May 12, 2008

Women's Ministry Leadership: Teaching Scripture, Avoiding Fads

I'm always looking for the latest book or study for womens ministry study groups. My expectations are usually low because there is so much fluff or theologically weak materials available. Pondering this problem caused me to reflect on the market altogether and why it even exists. While there are many bible studies that exist for men and for mixed groups, I question why there are so many more available to women...and I think its because there are so few womens ministry leaders with the capacity to teach without a study or curriculum. I'd love to be wrong. If there are more women who are capable of expounding on God's Word without the aid of a Beth Moore video or Cynthia Heald study, I'd love to know. I'm not saying those materials shouldn't be available, but it probably speaks to the composition of womens leadership in evangelical circles. What women in the local church are available and equipped to regularly teach directly from Scripture? Because, as it seems to me, that there are few women who can fulfill this role, we need to rethink some things about womens ministry.
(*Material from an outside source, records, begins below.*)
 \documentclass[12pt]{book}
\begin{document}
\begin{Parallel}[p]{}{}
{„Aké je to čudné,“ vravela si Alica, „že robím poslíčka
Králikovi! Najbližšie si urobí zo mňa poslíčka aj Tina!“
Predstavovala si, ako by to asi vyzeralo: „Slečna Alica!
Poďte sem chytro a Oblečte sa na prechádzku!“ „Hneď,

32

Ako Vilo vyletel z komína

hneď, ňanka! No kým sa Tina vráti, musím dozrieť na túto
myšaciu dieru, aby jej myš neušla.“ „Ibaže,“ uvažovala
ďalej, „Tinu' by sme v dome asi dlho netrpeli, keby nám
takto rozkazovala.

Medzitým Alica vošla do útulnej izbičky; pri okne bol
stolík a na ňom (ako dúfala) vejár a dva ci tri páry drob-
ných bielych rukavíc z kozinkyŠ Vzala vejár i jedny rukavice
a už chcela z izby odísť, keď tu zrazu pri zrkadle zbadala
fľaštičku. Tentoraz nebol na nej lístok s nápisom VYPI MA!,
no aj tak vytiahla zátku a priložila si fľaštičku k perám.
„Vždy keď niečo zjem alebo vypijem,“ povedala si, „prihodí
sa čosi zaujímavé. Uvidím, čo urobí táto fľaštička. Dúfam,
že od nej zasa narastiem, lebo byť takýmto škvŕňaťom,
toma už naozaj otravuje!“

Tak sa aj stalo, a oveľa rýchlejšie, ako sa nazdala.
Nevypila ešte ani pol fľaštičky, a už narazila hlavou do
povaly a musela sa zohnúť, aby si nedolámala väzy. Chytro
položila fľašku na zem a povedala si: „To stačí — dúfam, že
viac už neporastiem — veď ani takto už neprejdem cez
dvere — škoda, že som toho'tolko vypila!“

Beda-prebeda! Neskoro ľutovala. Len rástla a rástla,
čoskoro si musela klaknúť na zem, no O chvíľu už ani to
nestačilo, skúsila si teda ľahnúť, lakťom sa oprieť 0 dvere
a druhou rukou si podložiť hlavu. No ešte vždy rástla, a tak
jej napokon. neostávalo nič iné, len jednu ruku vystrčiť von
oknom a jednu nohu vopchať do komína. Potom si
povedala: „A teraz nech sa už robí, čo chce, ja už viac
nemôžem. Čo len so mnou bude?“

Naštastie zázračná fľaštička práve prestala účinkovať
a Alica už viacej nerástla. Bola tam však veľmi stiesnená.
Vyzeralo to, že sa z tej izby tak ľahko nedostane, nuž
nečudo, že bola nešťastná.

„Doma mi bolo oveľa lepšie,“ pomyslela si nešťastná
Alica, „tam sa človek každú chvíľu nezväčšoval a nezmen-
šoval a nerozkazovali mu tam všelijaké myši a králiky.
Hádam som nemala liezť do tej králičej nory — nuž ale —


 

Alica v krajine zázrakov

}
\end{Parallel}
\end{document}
1. If there are women gifted to teach in your church, what is preventing them from exercising that gift?

2. Encourage young women to pursue seminary education to serve women in the local church. While I think young women are interested in this, I think there are few more mature women who know to encourage them this direction.

3. Churches: encourage women's ministry leaders to pastoral ministry, not simply event planning. Women can be called "Pastor of Womens Ministry" without compromising any views of roles in the church. Promote the value of women pursuing advanced education to serve the local church.
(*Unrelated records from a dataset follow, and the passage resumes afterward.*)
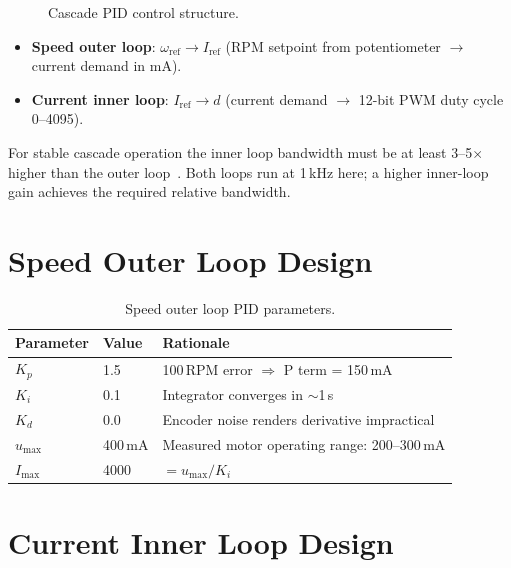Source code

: \documentclass[12pt, a4paper]{report}
\begin{document}
\begin{figure}[H]
    \centering
    \caption{Cascade PID control structure.}
    \label{fig:cascade}
\end{figure}

\begin{itemize}
    \item \textbf{Speed outer loop}: $\omega_{\text{ref}} \to I_{\text{ref}}$
    (RPM setpoint from potentiometer $\to$ current demand in mA).
    \item \textbf{Current inner loop}: $I_{\text{ref}} \to d$
    (current demand $\to$ 12-bit PWM duty cycle 0--4095).
\end{itemize}

For stable cascade operation the inner loop bandwidth must be at least
3--5$\times$ higher than the outer loop~\cite{astrom2006}. Both loops run
at 1\,kHz here; a higher inner-loop gain achieves the required relative
bandwidth.

\section{Speed Outer Loop Design}

\begin{table}[H]
    \centering
    \caption{Speed outer loop PID parameters.}
    \label{tab:speed_pid}
    \begin{tabular}{lll}
        \toprule
        \textbf{Parameter} & \textbf{Value} & \textbf{Rationale} \\
        \midrule
        $K_p$ & 1.5  & 100\,RPM error $\Rightarrow$ P term = 150\,mA \\
        $K_i$ & 0.1  & Integrator converges in $\sim$1\,s \\
        $K_d$ & 0.0  & Encoder noise renders derivative impractical \\
        $u_{\max}$ & 400\,mA & Measured motor operating range: 200--300\,mA \\
        $I_{\max}$ & 4000    & $= u_{\max}/K_i$ \\
        \bottomrule
    \end{tabular}
\end{table}

\section{Current Inner Loop Design}
\end{document}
4. The "rock star" perception of womens conference speakers has got to end. This way of viewing the more famous leaders has a way of making church womens leaders feel very small and irrelevant.

5. Few pastors are raised up out of the ranks of the pews without them pursuing at least a college degree, but usually seminary. Yet this expectation doesn't exist for women's ministry leaders. Why? It's not necessary that she have a seminary degree, but I fear we do more to discourage it than encourage it.
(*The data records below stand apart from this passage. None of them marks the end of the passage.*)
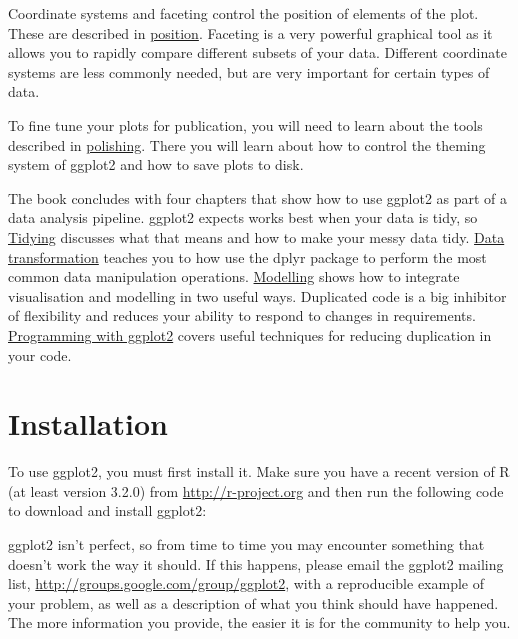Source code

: Coordinate systems and faceting control the position of elements of the
plot. These are described in \hyperref[cha:position]{position}. Faceting
is a very powerful graphical tool as it allows you to rapidly compare
different subsets of your data. Different coordinate systems are less
commonly needed, but are very important for certain types of data.

To fine tune your plots for publication, you will need to learn about
the tools described in \hyperref[cha:polishing]{polishing}. There you
will learn about how to control the theming system of ggplot2 and how to
save plots to disk.

The book concludes with four chapters that show how to use ggplot2 as
part of a data analysis pipeline. ggplot2 expects works best when your
data is tidy, so \hyperref[cha:data]{Tidying} discusses what that means
and how to make your messy data tidy. \hyperref[cha:dplyr]{Data
transformation} teaches you to how use the dplyr package to perform the
most common data manipulation operations.
\hyperref[cha:modelling]{Modelling} shows how to integrate visualisation
and modelling in two useful ways. Duplicated code is a big inhibitor of
flexibility and reduces your ability to respond to changes in
requirements. \hyperref[cha:programming]{Programming with ggplot2}
covers useful techniques for reducing duplication in your code.

\section{Installation}\label{sec:installation}


To use ggplot2, you must first install it. Make sure you have a recent
version of R (at least version 3.2.0) from \url{http://r-project.org}
and then run the following code to download and install ggplot2:

\begin{Shaded}
\begin{Highlighting}[]
\NormalTok{(}\NormalTok{)}
\end{Highlighting}
\end{Shaded}

ggplot2 isn't perfect, so from time to time you may encounter something
that doesn't work the way it should. If this happens, please email the
ggplot2 mailing list, \url{http://groups.google.com/group/ggplot2}, with
a reproducible example of your problem, as well as a description of what
you think should have happened. The more information you provide, the
easier it is for the community to help you.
I probably have many points I'm trying to make with this post, but mostly I want to encourage those who are gifted teachers in womens ministry to function according to those gifts and not be dependent on the next cool fad to hit the bookstore.


Krista said...

I agree with you. I am currently looking for material for a one day seminar that will begin the process of addressing the current need for women to rise up and lead other women in their churches. If you know of any material that is available please let me know via this site.

Sarah J. Flashing said...

Hi Krista, great to hear from you! I really think you need to expound with your women on what is being encouraged in Titus 2, examine some biblical models, such as Priscilla and Mary of Bethany, and address the cultural climate we live in. So much reflection needs to occur about the world we live in, for the sake of our younger women. Depending on your location, I would enjoy working with you on such a seminar, to equip, inform, and inspire a generation of women responsible for their own faith.let me know if I can be any

Anonymous said...

The reason why we are forced to use other study materials is because most women(and men) don't read their Bibles because they think they won't be able to understand it. When we begin teaching directly from the word, I have a drop off in numbers. For a Beth Moore study I will have up to 60 registered and an average of 50 per study night. However by the end only a quarter are doing the homework.

Now I'm doing a Kay Arthur study, God, Where Are You When Bad Things Happen.", but I'm breaking it down and doing all the underlining at the study and giving very small assignments that I devise myself. I have about 28 coming, and last week we had only 20. It seems that women are drawn to big names and study books that go with those teachings. I, on the other hand, like to hear a fresh word from God. Sometimes I get frustrated, but I am determined to train women to learn how to study the word for themselves. What are they going to do when something happens and they need to hear from God?